→ Problem to work on
Answer with one number: the count of lines in the listing below that hold the word "acceptable".

Data Start Marker

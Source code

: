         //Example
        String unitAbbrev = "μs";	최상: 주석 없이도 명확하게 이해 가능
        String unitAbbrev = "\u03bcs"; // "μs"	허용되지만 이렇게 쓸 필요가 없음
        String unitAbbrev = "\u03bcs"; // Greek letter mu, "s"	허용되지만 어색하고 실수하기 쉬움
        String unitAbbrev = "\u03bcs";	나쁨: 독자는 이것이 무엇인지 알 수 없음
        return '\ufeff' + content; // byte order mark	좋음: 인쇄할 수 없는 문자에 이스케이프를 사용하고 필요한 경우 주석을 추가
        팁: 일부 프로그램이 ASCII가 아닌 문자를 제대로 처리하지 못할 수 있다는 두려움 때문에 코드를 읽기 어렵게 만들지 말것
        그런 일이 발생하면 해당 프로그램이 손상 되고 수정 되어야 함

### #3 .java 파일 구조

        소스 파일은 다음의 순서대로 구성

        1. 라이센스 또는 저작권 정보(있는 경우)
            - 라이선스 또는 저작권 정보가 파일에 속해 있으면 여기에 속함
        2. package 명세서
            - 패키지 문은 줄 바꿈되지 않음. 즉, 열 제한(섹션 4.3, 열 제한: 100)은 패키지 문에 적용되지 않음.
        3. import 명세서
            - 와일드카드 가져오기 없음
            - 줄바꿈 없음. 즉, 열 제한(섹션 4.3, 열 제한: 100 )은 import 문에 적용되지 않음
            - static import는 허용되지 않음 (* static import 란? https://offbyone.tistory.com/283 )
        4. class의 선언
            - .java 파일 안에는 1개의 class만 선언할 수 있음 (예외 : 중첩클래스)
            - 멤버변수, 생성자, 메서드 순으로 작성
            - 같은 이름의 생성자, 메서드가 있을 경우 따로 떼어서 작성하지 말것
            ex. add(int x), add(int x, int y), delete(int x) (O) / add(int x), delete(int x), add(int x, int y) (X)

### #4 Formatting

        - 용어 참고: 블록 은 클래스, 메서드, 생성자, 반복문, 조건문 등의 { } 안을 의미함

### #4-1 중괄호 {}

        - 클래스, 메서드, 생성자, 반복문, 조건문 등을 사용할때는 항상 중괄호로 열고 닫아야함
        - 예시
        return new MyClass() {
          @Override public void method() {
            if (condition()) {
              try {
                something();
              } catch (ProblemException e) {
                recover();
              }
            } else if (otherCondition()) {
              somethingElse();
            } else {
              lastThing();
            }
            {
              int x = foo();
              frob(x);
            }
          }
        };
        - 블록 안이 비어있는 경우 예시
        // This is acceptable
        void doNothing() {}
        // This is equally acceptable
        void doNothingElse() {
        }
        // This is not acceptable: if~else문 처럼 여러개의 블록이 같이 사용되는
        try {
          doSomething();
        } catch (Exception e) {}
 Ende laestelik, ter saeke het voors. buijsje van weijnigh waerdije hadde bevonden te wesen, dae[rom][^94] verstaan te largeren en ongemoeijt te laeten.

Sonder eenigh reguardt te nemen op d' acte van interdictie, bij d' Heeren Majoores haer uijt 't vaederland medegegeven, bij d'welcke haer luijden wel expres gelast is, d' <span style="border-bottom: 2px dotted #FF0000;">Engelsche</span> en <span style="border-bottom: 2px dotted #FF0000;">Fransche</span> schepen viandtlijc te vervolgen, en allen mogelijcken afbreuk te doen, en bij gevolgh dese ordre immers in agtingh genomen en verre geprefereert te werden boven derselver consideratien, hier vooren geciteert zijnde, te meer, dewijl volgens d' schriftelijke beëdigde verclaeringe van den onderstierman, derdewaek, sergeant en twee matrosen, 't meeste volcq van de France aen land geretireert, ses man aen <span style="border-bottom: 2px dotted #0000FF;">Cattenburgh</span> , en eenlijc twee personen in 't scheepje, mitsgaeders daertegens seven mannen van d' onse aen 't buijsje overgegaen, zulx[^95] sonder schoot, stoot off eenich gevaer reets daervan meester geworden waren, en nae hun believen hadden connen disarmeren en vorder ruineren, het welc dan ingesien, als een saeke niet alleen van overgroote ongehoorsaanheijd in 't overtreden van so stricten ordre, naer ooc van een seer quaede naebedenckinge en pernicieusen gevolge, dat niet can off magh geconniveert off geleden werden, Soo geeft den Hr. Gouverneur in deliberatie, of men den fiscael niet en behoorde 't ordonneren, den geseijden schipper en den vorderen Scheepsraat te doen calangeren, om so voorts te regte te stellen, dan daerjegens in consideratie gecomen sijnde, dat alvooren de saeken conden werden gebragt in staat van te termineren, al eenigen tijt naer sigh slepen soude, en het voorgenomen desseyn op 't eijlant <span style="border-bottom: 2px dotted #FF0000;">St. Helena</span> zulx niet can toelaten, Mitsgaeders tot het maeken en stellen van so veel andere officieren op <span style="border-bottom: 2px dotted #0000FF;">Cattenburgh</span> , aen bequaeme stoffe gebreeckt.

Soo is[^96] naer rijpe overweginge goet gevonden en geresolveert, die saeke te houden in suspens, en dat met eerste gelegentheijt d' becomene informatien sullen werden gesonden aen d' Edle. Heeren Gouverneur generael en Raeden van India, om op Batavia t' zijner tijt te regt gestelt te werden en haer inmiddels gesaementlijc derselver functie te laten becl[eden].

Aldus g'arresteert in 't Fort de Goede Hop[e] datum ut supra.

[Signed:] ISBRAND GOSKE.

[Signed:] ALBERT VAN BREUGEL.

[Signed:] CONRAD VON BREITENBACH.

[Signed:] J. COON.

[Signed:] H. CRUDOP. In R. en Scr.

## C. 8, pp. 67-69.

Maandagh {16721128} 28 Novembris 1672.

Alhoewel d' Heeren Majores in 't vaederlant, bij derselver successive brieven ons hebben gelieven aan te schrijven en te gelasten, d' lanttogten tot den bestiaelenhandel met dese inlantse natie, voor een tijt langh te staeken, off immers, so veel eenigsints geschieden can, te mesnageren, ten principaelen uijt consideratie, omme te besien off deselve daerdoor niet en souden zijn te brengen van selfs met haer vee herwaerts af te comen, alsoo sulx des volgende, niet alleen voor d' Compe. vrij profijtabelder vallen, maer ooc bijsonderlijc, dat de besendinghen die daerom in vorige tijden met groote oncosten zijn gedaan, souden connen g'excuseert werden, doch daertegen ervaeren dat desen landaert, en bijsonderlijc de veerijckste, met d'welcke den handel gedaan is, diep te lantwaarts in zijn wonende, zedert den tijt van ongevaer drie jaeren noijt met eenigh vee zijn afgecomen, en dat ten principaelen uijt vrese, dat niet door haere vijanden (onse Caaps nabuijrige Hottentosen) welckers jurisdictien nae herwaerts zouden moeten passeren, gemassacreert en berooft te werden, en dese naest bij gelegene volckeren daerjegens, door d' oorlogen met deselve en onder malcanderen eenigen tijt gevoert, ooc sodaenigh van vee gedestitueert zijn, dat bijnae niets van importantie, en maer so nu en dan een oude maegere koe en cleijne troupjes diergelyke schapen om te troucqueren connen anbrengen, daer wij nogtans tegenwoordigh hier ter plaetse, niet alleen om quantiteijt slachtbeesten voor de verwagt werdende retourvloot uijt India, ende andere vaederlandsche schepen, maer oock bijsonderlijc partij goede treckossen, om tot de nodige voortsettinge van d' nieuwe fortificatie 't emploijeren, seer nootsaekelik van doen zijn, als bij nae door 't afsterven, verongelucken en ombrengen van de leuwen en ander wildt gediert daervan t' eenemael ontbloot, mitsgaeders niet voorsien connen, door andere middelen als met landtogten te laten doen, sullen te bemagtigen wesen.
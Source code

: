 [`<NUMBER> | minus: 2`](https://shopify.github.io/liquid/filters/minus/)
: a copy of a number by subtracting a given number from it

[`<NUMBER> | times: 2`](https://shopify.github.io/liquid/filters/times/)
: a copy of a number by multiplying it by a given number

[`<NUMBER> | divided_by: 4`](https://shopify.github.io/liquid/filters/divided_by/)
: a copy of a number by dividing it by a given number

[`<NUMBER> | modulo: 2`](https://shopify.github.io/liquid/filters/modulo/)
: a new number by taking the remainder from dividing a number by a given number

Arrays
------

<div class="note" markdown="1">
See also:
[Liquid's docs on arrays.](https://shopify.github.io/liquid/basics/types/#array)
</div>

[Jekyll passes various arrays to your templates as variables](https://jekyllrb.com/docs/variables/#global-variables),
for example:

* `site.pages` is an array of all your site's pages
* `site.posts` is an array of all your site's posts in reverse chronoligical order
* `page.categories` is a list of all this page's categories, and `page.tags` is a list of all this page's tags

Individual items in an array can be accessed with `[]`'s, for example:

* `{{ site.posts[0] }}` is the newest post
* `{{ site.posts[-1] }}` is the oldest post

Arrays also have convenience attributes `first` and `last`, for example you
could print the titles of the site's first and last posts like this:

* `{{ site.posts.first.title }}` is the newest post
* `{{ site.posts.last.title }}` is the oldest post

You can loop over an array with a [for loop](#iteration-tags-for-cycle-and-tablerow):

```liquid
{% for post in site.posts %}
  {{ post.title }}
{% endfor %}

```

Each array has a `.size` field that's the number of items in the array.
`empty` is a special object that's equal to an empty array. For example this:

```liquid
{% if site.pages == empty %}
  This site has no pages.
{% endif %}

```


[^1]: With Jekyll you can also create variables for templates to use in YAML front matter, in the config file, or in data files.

Data End Marker

→ Task result
3